Election officials weren’t capable of stopping the Capone gang because they had no weapons or firepower to combat several armed men at polling places. Any officials who spoke up against the gang members were kidnapped until the end of the election while three people were shot to death and another one had his throat slashed.
Capone’s gangs shot one Democratic campaign worker in both legs, took him to a Chicago-area hotel, and eight Democrats joined him to watch over their injured comrade.
By late afternoon, citizens of Cicero banded together to save their town. County judge Edmund K. Jarecki deputized 70 Chicago police officers who rushed to the scene. Having dealt with Capone before, Chicago police knew how to effectively confront his gang. Some of them arrived in limousines and unmarked cars to disguise their presence until the last possible moment.
As cars pulled up, Frank Capone wasn’t sure if it was a rival gang arriving.
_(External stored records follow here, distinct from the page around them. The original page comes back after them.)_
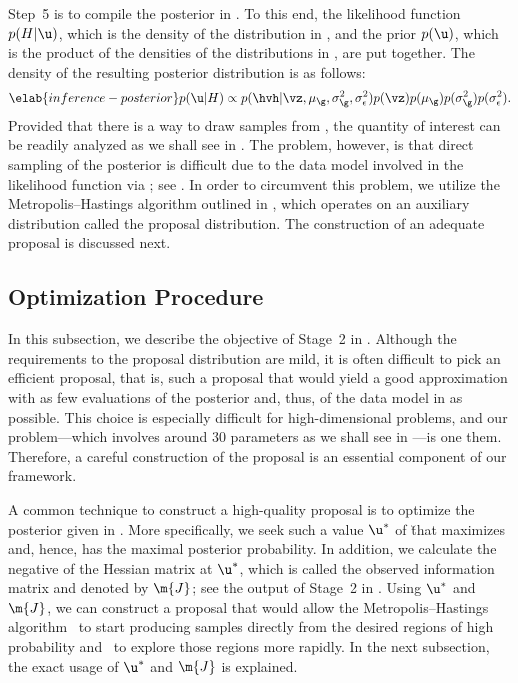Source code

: Step~5 is to compile the posterior in . To this end, the
likelihood function $p(H | \u)$, which is the density of the distribution in
, and the prior $p(\u)$, which is the product of the
densities of the distributions in , are put together. The
density of the resulting posterior distribution is as follows:
\begin{equation} \elab{inference-posterior}
  p(\u | H) \propto p(\hvh | \vz, \mu_\g, \sigma^2_\g, \sigma^2_\epsilon) p(\vz) p(\mu_\g) p(\sigma^2_\g) p(\sigma^2_\epsilon).
\end{equation}
Provided that there is a way to draw samples from ,
the quantity of interest can be readily analyzed as we shall see in
. The problem, however, is that direct sampling
of the posterior is difficult due to the data model involved in the likelihood
function via \vh; see . In order to circumvent this
problem, we utilize the Metropolis--Hastings algorithm \cite{gelman2004}
outlined in , which operates on an auxiliary
distribution called the proposal distribution. The construction of an adequate
proposal is discussed next.

\subsection{Optimization Procedure}

In this subsection, we describe the objective of Stage~2 in
. Although the requirements to the proposal
distribution are mild, it is often difficult to pick an efficient proposal, that
is, such a proposal that would yield a good approximation with as few
evaluations of the posterior and, thus, of the data model in
 as possible. This choice is especially difficult for
high-dimensional problems, and our problem---which involves around 30 parameters
as we shall see in ---is one them. Therefore, a careful
construction of the proposal is an essential component of our framework.

A common technique to construct a high-quality proposal is to optimize the
posterior given in . More specifically, we seek such a
value $\u^*$ of \u that maximizes  and, hence, has the
maximal posterior probability. In addition, we calculate the negative of the
Hessian matrix at $\u^*$, which is called the observed information matrix and
denoted by $\m{J}$; see the output of Stage~2 in .
Using $\u^*$ and $\m{J}$, we can construct a proposal that would allow the
Metropolis--Hastings algorithm \one~to start producing samples directly from the
desired regions of high probability and \two~to explore those regions more
rapidly. In the next subsection, the exact usage of $\u^*$ and $\m{J}$ is
explained.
He took no chances.
As soon as the car doors opened, Frank opened fire. His shots missed two officers arriving on the scene. Before Capone could fire again, he was fatally shot at point-blank range.
Al Capone escaped the carnage and would run the family’s empire from this point on. If Frank had waited for the officers to get out of the cars before shooting at them, chances are they would have shot his younger brother as well.
Despite the bloodshed, the Republicans still won the election.
Frank Capone’s funeral was a massive affair. The gambling joints and whorehouses in Cicero closed for two hours to pay tribute to the elder Capone. Al purchased a silver-festooned coffin for his elder brother and the coffin was surrounded by $20,000 worth of flowers. So many people sent flowers for condolences, the Capone family needed 15 cars to carry them to the cemetery.
Even more bizarrely, the police officer who fired the fatal shot made an appearance at the funeral and expressed his sympathy.
The Capone family was so entrenched in Chicago in 1924 that Frank’s funeral was lavish enough for an elder statesman. Somehow, Capone’s trail of death throughout his career didn’t diminish his legendary status.